◆ **EXERCISE REQUIREMENTS**: While reading through the material below, copy each line that holds the word "multicolumn".

◆ **STORED DATA**:
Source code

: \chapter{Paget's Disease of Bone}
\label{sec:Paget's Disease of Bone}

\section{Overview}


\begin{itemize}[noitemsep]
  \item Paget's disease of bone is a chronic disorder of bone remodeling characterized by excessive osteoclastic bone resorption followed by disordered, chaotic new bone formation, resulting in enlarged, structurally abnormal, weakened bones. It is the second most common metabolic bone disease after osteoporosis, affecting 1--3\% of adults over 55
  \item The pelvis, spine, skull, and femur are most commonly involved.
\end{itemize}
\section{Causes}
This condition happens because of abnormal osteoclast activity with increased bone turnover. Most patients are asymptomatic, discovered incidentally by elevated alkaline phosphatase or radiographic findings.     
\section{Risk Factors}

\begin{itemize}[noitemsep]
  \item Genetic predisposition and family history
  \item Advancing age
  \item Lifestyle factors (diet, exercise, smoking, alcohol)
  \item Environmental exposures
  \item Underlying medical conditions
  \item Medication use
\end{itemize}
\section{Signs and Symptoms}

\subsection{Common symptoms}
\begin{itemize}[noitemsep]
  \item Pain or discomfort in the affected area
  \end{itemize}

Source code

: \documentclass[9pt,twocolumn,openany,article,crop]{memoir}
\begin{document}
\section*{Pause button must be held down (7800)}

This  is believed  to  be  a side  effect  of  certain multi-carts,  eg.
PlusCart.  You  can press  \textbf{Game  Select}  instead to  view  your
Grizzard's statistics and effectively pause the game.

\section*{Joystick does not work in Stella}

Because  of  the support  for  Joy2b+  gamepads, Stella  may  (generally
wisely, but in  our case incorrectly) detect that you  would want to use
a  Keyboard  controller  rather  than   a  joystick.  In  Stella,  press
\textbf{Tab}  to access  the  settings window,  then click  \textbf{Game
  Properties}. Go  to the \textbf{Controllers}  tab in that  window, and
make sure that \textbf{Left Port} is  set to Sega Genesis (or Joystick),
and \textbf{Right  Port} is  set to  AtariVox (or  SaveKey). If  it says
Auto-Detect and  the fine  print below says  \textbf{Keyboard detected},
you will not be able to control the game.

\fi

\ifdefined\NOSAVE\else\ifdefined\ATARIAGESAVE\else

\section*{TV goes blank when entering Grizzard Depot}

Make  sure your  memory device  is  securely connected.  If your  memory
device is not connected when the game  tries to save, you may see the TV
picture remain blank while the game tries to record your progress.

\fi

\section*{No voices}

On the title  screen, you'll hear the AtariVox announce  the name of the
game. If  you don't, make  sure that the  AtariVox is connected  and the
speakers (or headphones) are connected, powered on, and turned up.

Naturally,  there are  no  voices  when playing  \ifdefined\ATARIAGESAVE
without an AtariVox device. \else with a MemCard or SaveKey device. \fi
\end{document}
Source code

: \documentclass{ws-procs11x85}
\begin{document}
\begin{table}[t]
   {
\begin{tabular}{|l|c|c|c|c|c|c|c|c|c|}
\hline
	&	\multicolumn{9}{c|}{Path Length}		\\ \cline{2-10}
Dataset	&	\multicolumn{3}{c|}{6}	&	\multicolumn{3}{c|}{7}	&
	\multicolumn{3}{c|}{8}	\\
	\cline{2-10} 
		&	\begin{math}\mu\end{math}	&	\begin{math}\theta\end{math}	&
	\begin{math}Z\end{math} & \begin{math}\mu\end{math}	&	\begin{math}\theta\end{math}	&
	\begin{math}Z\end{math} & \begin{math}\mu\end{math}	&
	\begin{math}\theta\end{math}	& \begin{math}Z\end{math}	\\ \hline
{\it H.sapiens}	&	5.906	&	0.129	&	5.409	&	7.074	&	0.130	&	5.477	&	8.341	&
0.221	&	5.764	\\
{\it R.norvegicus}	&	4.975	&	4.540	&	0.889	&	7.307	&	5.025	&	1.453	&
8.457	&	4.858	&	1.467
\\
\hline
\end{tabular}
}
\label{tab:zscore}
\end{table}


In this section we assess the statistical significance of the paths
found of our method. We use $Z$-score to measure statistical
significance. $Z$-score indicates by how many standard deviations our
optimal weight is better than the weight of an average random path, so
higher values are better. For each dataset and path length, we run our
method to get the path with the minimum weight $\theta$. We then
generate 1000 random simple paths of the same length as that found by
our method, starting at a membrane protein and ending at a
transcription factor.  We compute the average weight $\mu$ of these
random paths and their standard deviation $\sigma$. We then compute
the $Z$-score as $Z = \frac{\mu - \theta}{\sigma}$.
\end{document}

◆ **THE COMPLETED TASK**:
	&	\multicolumn{9}{c|}{Path Length}		\\ \cline{2-10}
Dataset	&	\multicolumn{3}{c|}{6}	&	\multicolumn{3}{c|}{7}	&
	\multicolumn{3}{c|}{8}	\\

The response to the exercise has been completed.